# The task
Each line in the records that mentions the word "bounding" needs to be listed.
*** Given records Section Begins ***
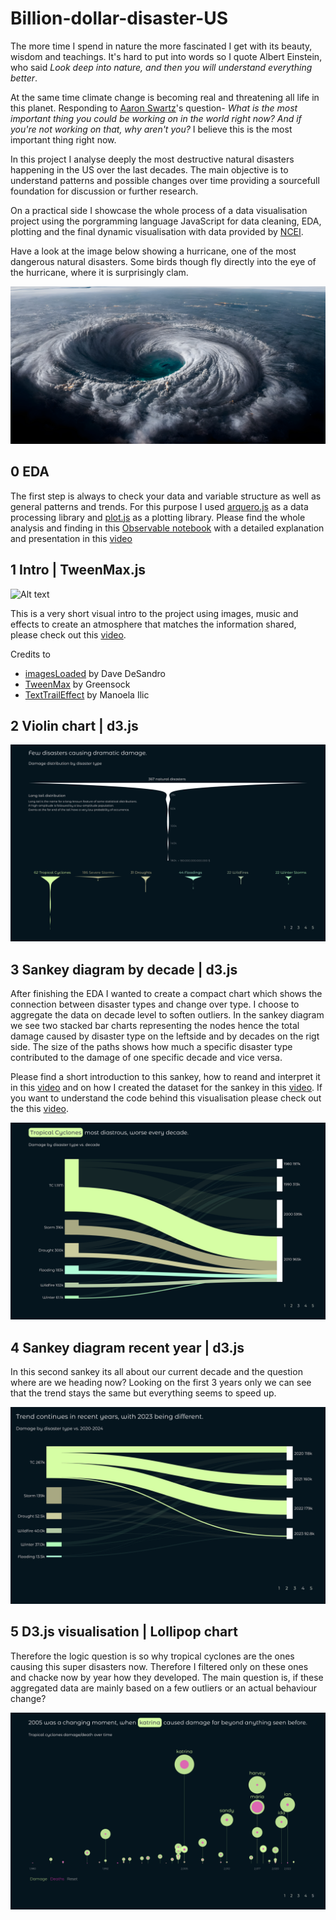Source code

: # Billion-dollar-disaster-US

The more time I spend in nature the more fascinated I get with its beauty, wisdom and teachings. It's hard to put into words so I quote Albert Einstein, who said *Look deep into nature, and then you will understand everything better*. 

At the same time climate change is becoming real and threatening all life in this planet. Responding to [Aaron Swartz](https://en.wikipedia.org/wiki/Aaron_Swartz)'s question- *What is the most important thing you could be working on in the world right now? And if you're not working on that, why aren't you?* I believe this is the most important thing right now.  

In this project I analyse deeply the most destructive natural disasters happening in the US over the last decades. The main objective is to understand patterns and possible changes over time providing a sourcefull foundation for discussion or further research. 

On a practical side I showcase the whole process of a data visualisation project using the porgramming language JavaScript for data cleaning, EDA, plotting and the final dynamic visualisation with data provided by [NCEI](https://www.ncei.noaa.gov/access/billions/events/US/1980-2023?disasters[]=all-disasters). 

Have a look at the image below showing a hurricane, one of the most dangerous natural disasters. Some birds though fly directly into the eye of the hurricane, where it is surprisingly clam. 

![One of nature's biggest force: hurricanes](img/hurricane.png)

## 0 EDA

The first step is always to check your data and variable structure as well as general patterns and trends. For this purpose I used [arquero.js](https://uwdata.github.io/arquero/) as a data processing library and [plot.js](https://observablehq.com/plot/) 
 as a plotting library. Please find the whole analysis and finding in this [Observable notebook](https://observablehq.com/@sandraviz/billion-dollar-disasters-arquero-js-plot-js?collection=@sandraviz/billion-dollar-disaster) with a detailed explanation and presentation in this [video](https://www.youtube.com/watch?v=FaoWCGo88ks) 

 ## 1 Intro | TweenMax.js

![Alt text](img/1.png)

This is a very short visual intro to the project using images, music and effects to create an atmosphere that matches the information shared, please check out this [video](https://www.youtube.com/watch?v=vxkJkISGWGM). 

Credits to 
- [imagesLoaded](https://imagesloaded.desandro.com/) by Dave DeSandro
- [TweenMax](https://greensock.com/tweenmax) by Greensock
- [TextTrailEffect](https://github.com/codrops/TextTrailEffect) by Manoela Ilic

 ## 2 Violin chart | d3.js 

![Alt text](img/2.png)

 ## 3 Sankey diagram by decade | d3.js 

 After finishing the EDA I wanted to create a compact chart which shows the connection between disaster types and change over type. I choose to aggregate the data on decade level to soften outliers. In the sankey diagram we see two stacked bar charts representing the nodes hence the total damage caused by disaster type on the leftside and by decades on the rigt side. The size of the paths shows how much a specific disaster type contributed to the damage of one specific decade and vice versa. 
 
 Please find a short introduction to this sankey, how to reand and interpret it in this [video](https://www.youtube.com/watch?v=iPAET_ZtVxI) and on how I created the dataset for the sankey in this [video](https://www.youtube.com/watch?v=kFycJtlujEs). If you want to understand the code behind this visualisation please check out the this [video](https://www.youtube.com/watch?v=VV39xSZAJ6c).

 ![Alt text](img/3.png)

 ## 4 Sankey diagram recent year | d3.js 

 In this second sankey its all about our current decade and the question where are we heading now? Looking on the first 3 years only we can see that the trend stays the same but everything seems to speed up. 

 ![Alt text](img/4.png)

 ## 5 D3.js visualisation | Lollipop chart

Therefore the logic question is so why tropical cyclones are the ones causing this super disasters now. Therefore I filtered only on these ones and chacke now by year how they developed. The main question is, if these aggregated data are mainly based on a few outliers or an actual behaviour change?

![Alt text](img/5.png)
 
 

 






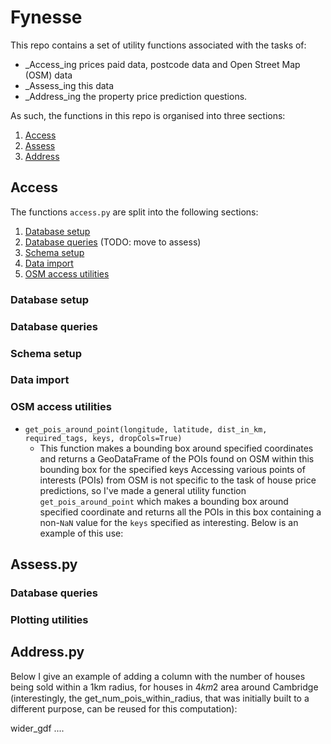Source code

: # Fynesse

This repo contains a set of utility functions associated with the tasks of:
* _Access_ing prices paid data, postcode data and Open Street Map (OSM) data
* _Assess_ing this data
* _Address_ing the property price prediction questions.

As such, the functions in this repo is organised into three sections:
1. [Access](##Access)
2. [Assess](##Assess)
3. [Address](##Address)

## Access

The functions `access.py` are split into the following sections:

1. [Database setup](###Database-setup)
2. [Database queries](###Database-queries) (TODO: move to assess)
3. [Schema setup](###Schema-setup)
4. [Data import](###Data-import)
5. [OSM access utilities](###OSM-access-utilities)

### Database setup

### Database queries

### Schema setup

### Data import

### OSM access utilities

* `get_pois_around_point(longitude, latitude, dist_in_km, required_tags, keys, dropCols=True)`
  * This function makes a bounding box around specified coordinates and returns a GeoDataFrame
    of the POIs found on OSM within this bounding box for the specified keys
Accessing various points of interests (POIs) from OSM is not specific to the
task of house price predictions, so I've made a general utility function
`get_pois_around_point` which makes a bounding box around specified
coordinate and returns all the POIs in this box containing a non-`NaN` value
for the `keys` specified as interesting. Below is an example of this use:

## Assess.py

### Database queries

### Plotting utilities

## Address.py

Below I give an example of adding a column with the number of houses being sold within a 1km radius, for houses in 4𝑘𝑚2 area around Cambridge (interestingly, the get_num_pois_within_radius, that was initially built to a different purpose, can be reused for this computation):

wider_gdf ....
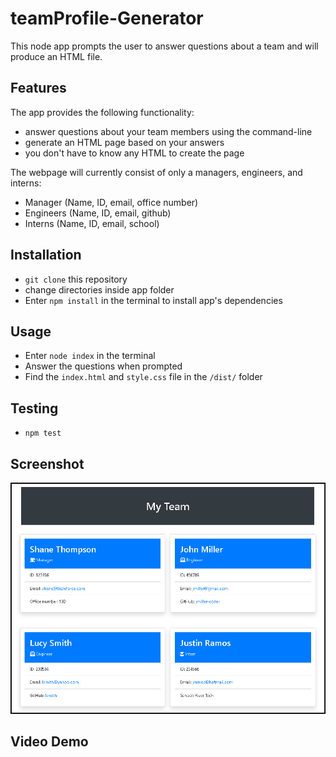 # teamProfile-Generator

This node app prompts the user to answer questions about a team and will produce an HTML file.

## Features

The app provides the following functionality:

- answer questions about your team members using the command-line
- generate an HTML page based on your answers
- you don't have to know any HTML to create the page

The webpage will currently consist of only a managers, engineers, and interns:

- Manager (Name, ID, email, office number)
- Engineers (Name, ID, email, github)
- Interns (Name, ID, email, school)

## Installation

- `git clone` this repository
- change directories inside app folder
- Enter `npm install` in the terminal to install app's dependencies

## Usage

- Enter `node index` in the terminal
- Answer the questions when prompted
- Find the `index.html` and `style.css` file in the `/dist/` folder

## Testing

- `npm test`

## Screenshot

![screenshot of Team Profile Generator](/screenshot.jpg)

## Video Demo

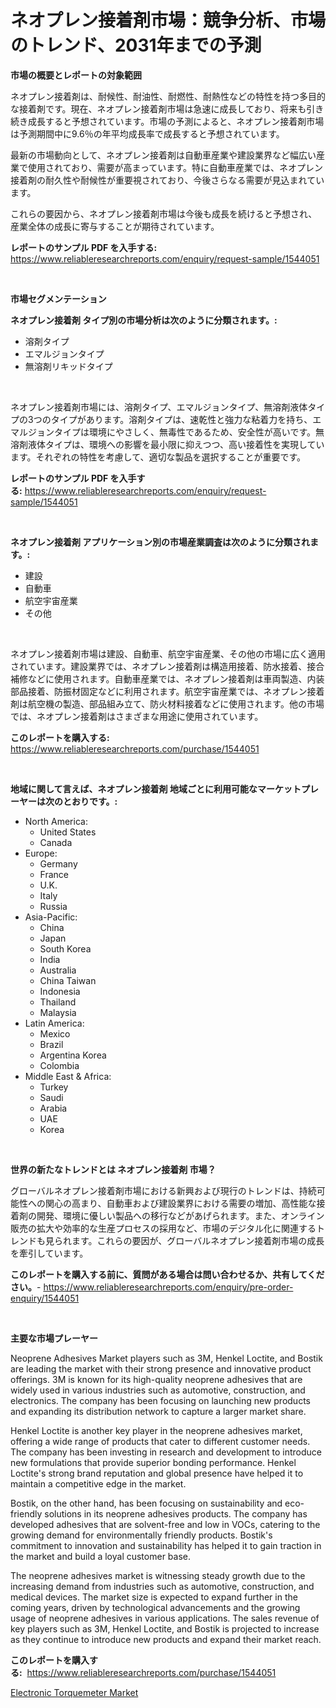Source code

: <p><h1>ネオプレン接着剤市場：競争分析、市場のトレンド、2031年までの予測</h1></p><p><strong>市場の概要とレポートの対象範囲</strong></p>
<p><p>ネオプレン接着剤は、耐候性、耐油性、耐燃性、耐熱性などの特性を持つ多目的な接着剤です。現在、ネオプレン接着剤市場は急速に成長しており、将来も引き続き成長すると予想されています。市場の予測によると、ネオプレン接着剤市場は予測期間中に9.6％の年平均成長率で成長すると予想されています。</p><p>最新の市場動向として、ネオプレン接着剤は自動車産業や建設業界など幅広い産業で使用されており、需要が高まっています。特に自動車産業では、ネオプレン接着剤の耐久性や耐候性が重要視されており、今後さらなる需要が見込まれています。</p><p>これらの要因から、ネオプレン接着剤市場は今後も成長を続けると予想され、産業全体の成長に寄与することが期待されています。</p></p>
<p><strong>レポートのサンプル PDF を入手する:</strong> <a href="https://www.reliableresearchreports.com/enquiry/request-sample/1544051">https://www.reliableresearchreports.com/enquiry/request-sample/1544051</a></p>
<p>&nbsp;</p>
<p><strong>市場セグメンテーション</strong></p>
<p><strong>ネオプレン接着剤 タイプ別の市場分析は次のように分類されます。:</strong></p>
<p><ul><li>溶剤タイプ</li><li>エマルジョンタイプ</li><li>無溶剤リキッドタイプ</li></ul></p>
<p>&nbsp;</p>
<p><p>ネオプレン接着剤市場には、溶剤タイプ、エマルジョンタイプ、無溶剤液体タイプの3つのタイプがあります。溶剤タイプは、速乾性と強力な粘着力を持ち、エマルジョンタイプは環境にやさしく、無毒性であるため、安全性が高いです。無溶剤液体タイプは、環境への影響を最小限に抑えつつ、高い接着性を実現しています。それぞれの特性を考慮して、適切な製品を選択することが重要です。</p></p>
<p><strong>レポートのサンプル PDF を入手する:</strong>&nbsp;<a href="https://www.reliableresearchreports.com/enquiry/request-sample/1544051">https://www.reliableresearchreports.com/enquiry/request-sample/1544051</a></p>
<p>&nbsp;</p>
<p><strong> ネオプレン接着剤 アプリケーション別の市場産業調査は次のように分類されます。:</strong></p>
<p><ul><li>建設</li><li>自動車</li><li>航空宇宙産業</li><li>その他</li></ul></p>
<p>&nbsp;</p>
<p><p>ネオプレン接着剤市場は建設、自動車、航空宇宙産業、その他の市場に広く適用されています。建設業界では、ネオプレン接着剤は構造用接着、防水接着、接合補修などに使用されます。自動車産業では、ネオプレン接着剤は車両製造、内装部品接着、防振材固定などに利用されます。航空宇宙産業では、ネオプレン接着剤は航空機の製造、部品組み立て、防火材料接着などに使用されます。他の市場では、ネオプレン接着剤はさまざまな用途に使用されています。</p></p>
<p><strong>このレポートを購入する:</strong>&nbsp; <a href="https://www.reliableresearchreports.com/purchase/1544051">https://www.reliableresearchreports.com/purchase/1544051</a></p>
<p>&nbsp;</p>
<p><strong>地域に関して言えば、ネオプレン接着剤 地域ごとに利用可能なマーケットプレーヤーは次のとおりです。:</strong></p>
<p><ul>
    <li>
        North America:
        <ul>
            <li>United States</li>
            <li>Canada</li>
        </ul>
    </li>
    <li>
        Europe:
        <ul>
            <li>Germany</li>
            <li>France</li>
            <li>U.K.</li>
            <li>Italy</li>
            <li>Russia</li>
        </ul>
    </li>
    <li>
        Asia-Pacific:
        <ul>
            <li>China</li>
            <li>Japan</li>
            <li>South Korea</li>
            <li>India</li>
            <li>Australia</li>
            <li>China Taiwan</li>
            <li>Indonesia</li>
            <li>Thailand</li>
            <li>Malaysia</li>
        </ul>
    </li>
    <li>
        Latin America:
        <ul>
            <li>Mexico</li>
            <li>Brazil</li>
            <li>Argentina Korea</li>
            <li>Colombia</li>
        </ul>
    </li>
    <li>
        Middle East & Africa:
        <ul>
            <li>Turkey</li>
            <li>Saudi</li>
            <li>Arabia</li>
            <li>UAE</li>
            <li>Korea</li>
        </ul>
    </li>
    </ul></p>
<p>&nbsp;</p>
<p><strong>世界の新たなトレンドとは ネオプレン接着剤 市場？</strong></p>
<p><p>グローバルネオプレン接着剤市場における新興および現行のトレンドは、持続可能性への関心の高まり、自動車および建設業界における需要の増加、高性能な接着剤の開発、環境に優しい製品への移行などがあげられます。また、オンライン販売の拡大や効率的な生産プロセスの採用など、市場のデジタル化に関連するトレンドも見られます。これらの要因が、グローバルネオプレン接着剤市場の成長を牽引しています。</p></p>
<p><strong>このレポートを購入する前に、質問がある場合は問い合わせるか、共有してください。</strong>- <a href="https://www.reliableresearchreports.com/enquiry/pre-order-enquiry/1544051">https://www.reliableresearchreports.com/enquiry/pre-order-enquiry/1544051</a></p>
<p>&nbsp;</p>
<p><strong>主要な市場プレーヤー</strong></p>
<p><p>Neoprene Adhesives Market players such as 3M, Henkel Loctite, and Bostik are leading the market with their strong presence and innovative product offerings. 3M is known for its high-quality neoprene adhesives that are widely used in various industries such as automotive, construction, and electronics. The company has been focusing on launching new products and expanding its distribution network to capture a larger market share.</p><p>Henkel Loctite is another key player in the neoprene adhesives market, offering a wide range of products that cater to different customer needs. The company has been investing in research and development to introduce new formulations that provide superior bonding performance. Henkel Loctite's strong brand reputation and global presence have helped it to maintain a competitive edge in the market.</p><p>Bostik, on the other hand, has been focusing on sustainability and eco-friendly solutions in its neoprene adhesives products. The company has developed adhesives that are solvent-free and low in VOCs, catering to the growing demand for environmentally friendly products. Bostik's commitment to innovation and sustainability has helped it to gain traction in the market and build a loyal customer base.</p><p>The neoprene adhesives market is witnessing steady growth due to the increasing demand from industries such as automotive, construction, and medical devices. The market size is expected to expand further in the coming years, driven by technological advancements and the growing usage of neoprene adhesives in various applications. The sales revenue of key players such as 3M, Henkel Loctite, and Bostik is projected to increase as they continue to introduce new products and expand their market reach.</p></p>
<p><strong>このレポートを購入する:</strong>&nbsp;&nbsp;<a href="https://www.reliableresearchreports.com/purchase/1544051">https://www.reliableresearchreports.com/purchase/1544051</a></p>
<p><p><a href="https://github.com/lataunyatinikmelvin59ilbd0dv/Market-Research-Report-List-1/blob/main/electronic-torquemeter-market.md">Electronic Torquemeter Market</a></p></p>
*** Given records Section Ends ***
# Exercise answer
  * This function makes a bounding box around specified coordinates and returns a GeoDataFrame
    of the POIs found on OSM within this bounding box for the specified keys
`get_pois_around_point` which makes a bounding box around specified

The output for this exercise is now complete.